• _To do_: Could you print each entry below verbatim while omitting the pictures?

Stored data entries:
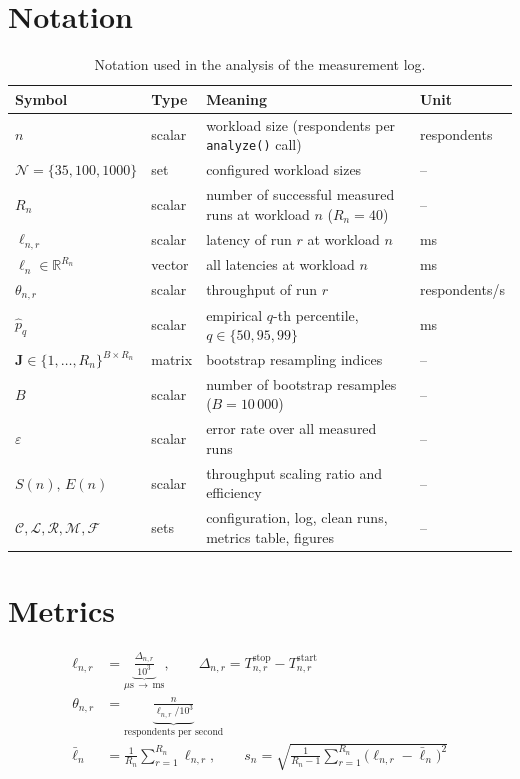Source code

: \documentclass[10pt]{article}
\begin{document}
\section*{Notation}
\begin{table}[h]
\centering
\caption{Notation used in the analysis of the measurement log.}
\label{tab:notation}
\begin{tabular}{@{}llp{7.2cm}l@{}}
\toprule
Symbol & Type & Meaning & Unit \\
\midrule
$n$ & scalar & workload size (respondents per \texttt{analyze()} call) & respondents \\
$\mathcal{N}=\{35,100,1000\}$ & set & configured workload sizes & -- \\
$R_n$ & scalar & number of successful measured runs at workload $n$ ($R_n=40$) & -- \\
$\ell_{n,r}$ & scalar & latency of run $r$ at workload $n$ & ms \\
$\boldsymbol{\ell}_n\in\mathbb{R}^{R_n}$ & vector & all latencies at workload $n$ & ms \\
$\theta_{n,r}$ & scalar & throughput of run $r$ & respondents/s \\
$\hat p_q$ & scalar & empirical $q$-th percentile, $q\in\{50,95,99\}$ & ms \\
$\mathbf{J}\in\{1,\dots,R_n\}^{B\times R_n}$ & matrix & bootstrap resampling indices & -- \\
$B$ & scalar & number of bootstrap resamples ($B=10\,000$) & -- \\
$\varepsilon$ & scalar & error rate over all measured runs & -- \\
$S(n),\,E(n)$ & scalar & throughput scaling ratio and efficiency & -- \\
$\mathcal{C},\mathcal{L},\mathcal{R},\mathcal{M},\mathcal{F}$ & sets & configuration, log, clean runs, metrics table, figures & -- \\
\bottomrule
\end{tabular}
\end{table}

\section*{Metrics}
\begin{align}
\ell_{n,r} &= \underbrace{\frac{\Delta_{n,r}}{10^{3}}}_{\mu\mathrm{s}\,\to\,\mathrm{ms}},
\qquad \Delta_{n,r}=T^{\mathrm{stop}}_{n,r}-T^{\mathrm{start}}_{n,r}
\label{eq:latency}\\
\theta_{n,r} &= \underbrace{\frac{n}{\ell_{n,r}/10^{3}}}_{\text{respondents per second}}
\label{eq:throughput}\\
\bar\ell_n &= \frac{1}{R_n}\sum_{r=1}^{R_n}\ell_{n,r},
\qquad
s_n=\sqrt{\frac{1}{R_n-1}\sum_{r=1}^{R_n}\bigl(\ell_{n,r}-\bar\ell_n\bigr)^{2}}
\label{eq:meansd}
\end{align}
\end{document}
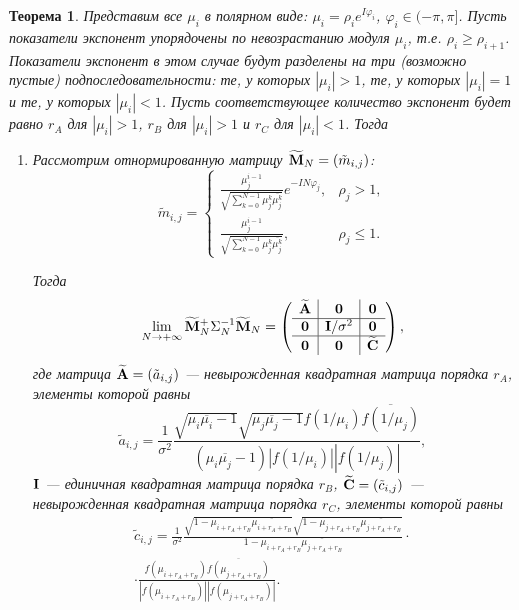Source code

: \documentclass[12pt,a4paper]{article}
\newtheorem{theorem}{Теорема}
\begin{document}
\begin{theorem} \label{th:arinconsistency}
	Представим все $\mu_i$ в полярном виде: $\mu_i = \rho_i e^{I \varphi_i}$, $\varphi_i \in (-\pi, \pi]$. Пусть показатели экспонент упорядочены по невозрастанию модуля $\mu_i$, т.е. $\rho_i \ge \rho_{i+1}$. Показатели экспонент в этом случае будут разделены на три (возможно пустые) подпоследовательности: те, у которых $|\mu_i|>1$, те, у которых $|\mu_i| = 1$ и те, у которых $|\mu_i| < 1$. Пусть соответствующее количество экспонент будет равно $r_A$ для $|\mu_i|>1$, $r_B$ для $|\mu_i|>1$ и $r_C$ для $|\mu_i|<1$. Тогда
	\begin{enumerate}
		\item Рассмотрим отнормированную матрицу $\widetilde {\mathbf{M}}_N = (\tilde m_{i, j})$: 
		\begin{equation*}
		\tilde m_{i, j} = \begin{cases}
		\frac{\mu_j^{i-1}}{\sqrt{\sum_{k=0}^{N-1} \mu_j^k \overline{\mu_j^k}}} e^{-I N \varphi_j}, & \rho_j > 1, \\
		\frac{\mu_j^{i-1}}{\sqrt{\sum_{k=0}^{N-1} \mu_j^k \overline{\mu_j^k}}}, & \rho_j \le 1.
		\end{cases}
		\end{equation*}
		
		Тогда \begin{equation*}
		\lim_{N \to + \infty} \widetilde {\mathbf{M}}_N^+ \Sigma_N^{-1} \widetilde {\mathbf{M}}_N = \left( \begin{array}{c|c|c}
		\widetilde {\mathbf{A}} & \mathbf{0} & \mathbf{0} \\ \hline
		\mathbf{0} & \mathbf{I} / \sigma^2& \mathbf{0} \\ \hline
		\mathbf{0} & \mathbf{0} & \widetilde {\mathbf{C}}
		\end{array}  \right),
		\end{equation*}
		где матрица $\widetilde {\mathbf{A}} = (\tilde a_{i, j})$ --- невырожденная квадратная матрица порядка $r_A$, элементы которой равны
		\begin{equation*}
		\tilde a_{i, j} = \frac{1}{\sigma^2} \frac{\sqrt{\mu_i \overline{\mu_i} - 1}\sqrt{\mu_j \overline{\mu_j} - 1} f(1/\mu_i) \overline{f(1/\mu_j)} }{(\mu_i \overline{\mu_j} - 1) |f(1/\mu_i)| |f(1/\mu_j)|},
		\end{equation*}
		$\mathbf{I}$ --- единичная квадратная матрица порядка $r_B$, $\widetilde {\mathbf{C}} = (\tilde c_{i, j})$ --- невырожденная квадратная матрица порядка $r_C$, элементы которой равны
		\begin{multline*}
		\tilde c_{i, j} = \frac{1}{\sigma^2} \frac{\sqrt{1 - \mu_{i+r_A+r_B} \overline{\mu_{i+r_A+r_B}}}\sqrt{1 - \mu_{j+r_A+r_B} \overline{\mu_{j+r_A+r_B}}}}{1 - \mu_{i+r_A+r_B} \overline{\mu_{j+r_A+r_B}}} \cdot \\ \cdot \frac{f(\mu_{i+r_A+r_B}) \overline{f(\mu_{j+r_A+r_B})}}{|f(\mu_{i+r_A+r_B})| |f(\mu_{j+r_A+r_B})|}.
		\end{multline*}
		

\end{enumerate}
\end{theorem}
\end{document}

• _Written answer_:
Source code

: \documentclass[10pt]{article}
\begin{document}
\section*{Notation}
\begin{table}[h]
\centering
\caption{Notation used in the analysis of the measurement log.}
\label{tab:notation}
\begin{tabular}{@{}llp{7.2cm}l@{}}
\toprule
Symbol & Type & Meaning & Unit \\
\midrule
$n$ & scalar & workload size (respondents per \texttt{analyze()} call) & respondents \\
$\mathcal{N}=\{35,100,1000\}$ & set & configured workload sizes & -- \\
$R_n$ & scalar & number of successful measured runs at workload $n$ ($R_n=40$) & -- \\
$\ell_{n,r}$ & scalar & latency of run $r$ at workload $n$ & ms \\
$\boldsymbol{\ell}_n\in\mathbb{R}^{R_n}$ & vector & all latencies at workload $n$ & ms \\
$\theta_{n,r}$ & scalar & throughput of run $r$ & respondents/s \\
$\hat p_q$ & scalar & empirical $q$-th percentile, $q\in\{50,95,99\}$ & ms \\
$\mathbf{J}\in\{1,\dots,R_n\}^{B\times R_n}$ & matrix & bootstrap resampling indices & -- \\
$B$ & scalar & number of bootstrap resamples ($B=10\,000$) & -- \\
$\varepsilon$ & scalar & error rate over all measured runs & -- \\
$S(n),\,E(n)$ & scalar & throughput scaling ratio and efficiency & -- \\
$\mathcal{C},\mathcal{L},\mathcal{R},\mathcal{M},\mathcal{F}$ & sets & configuration, log, clean runs, metrics table, figures & -- \\
\bottomrule
\end{tabular}
\end{table}

\section*{Metrics}
\begin{align}
\ell_{n,r} &= \underbrace{\frac{\Delta_{n,r}}{10^{3}}}_{\mu\mathrm{s}\,\to\,\mathrm{ms}},
\qquad \Delta_{n,r}=T^{\mathrm{stop}}_{n,r}-T^{\mathrm{start}}_{n,r}
\label{eq:latency}\\
\theta_{n,r} &= \underbrace{\frac{n}{\ell_{n,r}/10^{3}}}_{\text{respondents per second}}
\label{eq:throughput}\\
\bar\ell_n &= \frac{1}{R_n}\sum_{r=1}^{R_n}\ell_{n,r},
\qquad
s_n=\sqrt{\frac{1}{R_n-1}\sum_{r=1}^{R_n}\bigl(\ell_{n,r}-\bar\ell_n\bigr)^{2}}
\label{eq:meansd}
\end{align}
\end{document}
Source code

: \documentclass[12pt,a4paper]{article}
\newtheorem{theorem}{Теорема}
\begin{document}
\begin{theorem} \label{th:arinconsistency}
	Представим все $\mu_i$ в полярном виде: $\mu_i = \rho_i e^{I \varphi_i}$, $\varphi_i \in (-\pi, \pi]$. Пусть показатели экспонент упорядочены по невозрастанию модуля $\mu_i$, т.е. $\rho_i \ge \rho_{i+1}$. Показатели экспонент в этом случае будут разделены на три (возможно пустые) подпоследовательности: те, у которых $|\mu_i|>1$, те, у которых $|\mu_i| = 1$ и те, у которых $|\mu_i| < 1$. Пусть соответствующее количество экспонент будет равно $r_A$ для $|\mu_i|>1$, $r_B$ для $|\mu_i|>1$ и $r_C$ для $|\mu_i|<1$. Тогда
	\begin{enumerate}
		\item Рассмотрим отнормированную матрицу $\widetilde {\mathbf{M}}_N = (\tilde m_{i, j})$: 
		\begin{equation*}
		\tilde m_{i, j} = \begin{cases}
		\frac{\mu_j^{i-1}}{\sqrt{\sum_{k=0}^{N-1} \mu_j^k \overline{\mu_j^k}}} e^{-I N \varphi_j}, & \rho_j > 1, \\
		\frac{\mu_j^{i-1}}{\sqrt{\sum_{k=0}^{N-1} \mu_j^k \overline{\mu_j^k}}}, & \rho_j \le 1.
		\end{cases}
		\end{equation*}
		
		Тогда \begin{equation*}
		\lim_{N \to + \infty} \widetilde {\mathbf{M}}_N^+ \Sigma_N^{-1} \widetilde {\mathbf{M}}_N = \left( \begin{array}{c|c|c}
		\widetilde {\mathbf{A}} & \mathbf{0} & \mathbf{0} \\ \hline
		\mathbf{0} & \mathbf{I} / \sigma^2& \mathbf{0} \\ \hline
		\mathbf{0} & \mathbf{0} & \widetilde {\mathbf{C}}
		\end{array}  \right),
		\end{equation*}
		где матрица $\widetilde {\mathbf{A}} = (\tilde a_{i, j})$ --- невырожденная квадратная матрица порядка $r_A$, элементы которой равны
		\begin{equation*}
		\tilde a_{i, j} = \frac{1}{\sigma^2} \frac{\sqrt{\mu_i \overline{\mu_i} - 1}\sqrt{\mu_j \overline{\mu_j} - 1} f(1/\mu_i) \overline{f(1/\mu_j)} }{(\mu_i \overline{\mu_j} - 1) |f(1/\mu_i)| |f(1/\mu_j)|},
		\end{equation*}
		$\mathbf{I}$ --- единичная квадратная матрица порядка $r_B$, $\widetilde {\mathbf{C}} = (\tilde c_{i, j})$ --- невырожденная квадратная матрица порядка $r_C$, элементы которой равны
		\begin{multline*}
		\tilde c_{i, j} = \frac{1}{\sigma^2} \frac{\sqrt{1 - \mu_{i+r_A+r_B} \overline{\mu_{i+r_A+r_B}}}\sqrt{1 - \mu_{j+r_A+r_B} \overline{\mu_{j+r_A+r_B}}}}{1 - \mu_{i+r_A+r_B} \overline{\mu_{j+r_A+r_B}}} \cdot \\ \cdot \frac{f(\mu_{i+r_A+r_B}) \overline{f(\mu_{j+r_A+r_B})}}{|f(\mu_{i+r_A+r_B})| |f(\mu_{j+r_A+r_B})|}.
		\end{multline*}
		

\end{enumerate}
\end{theorem}
\end{document}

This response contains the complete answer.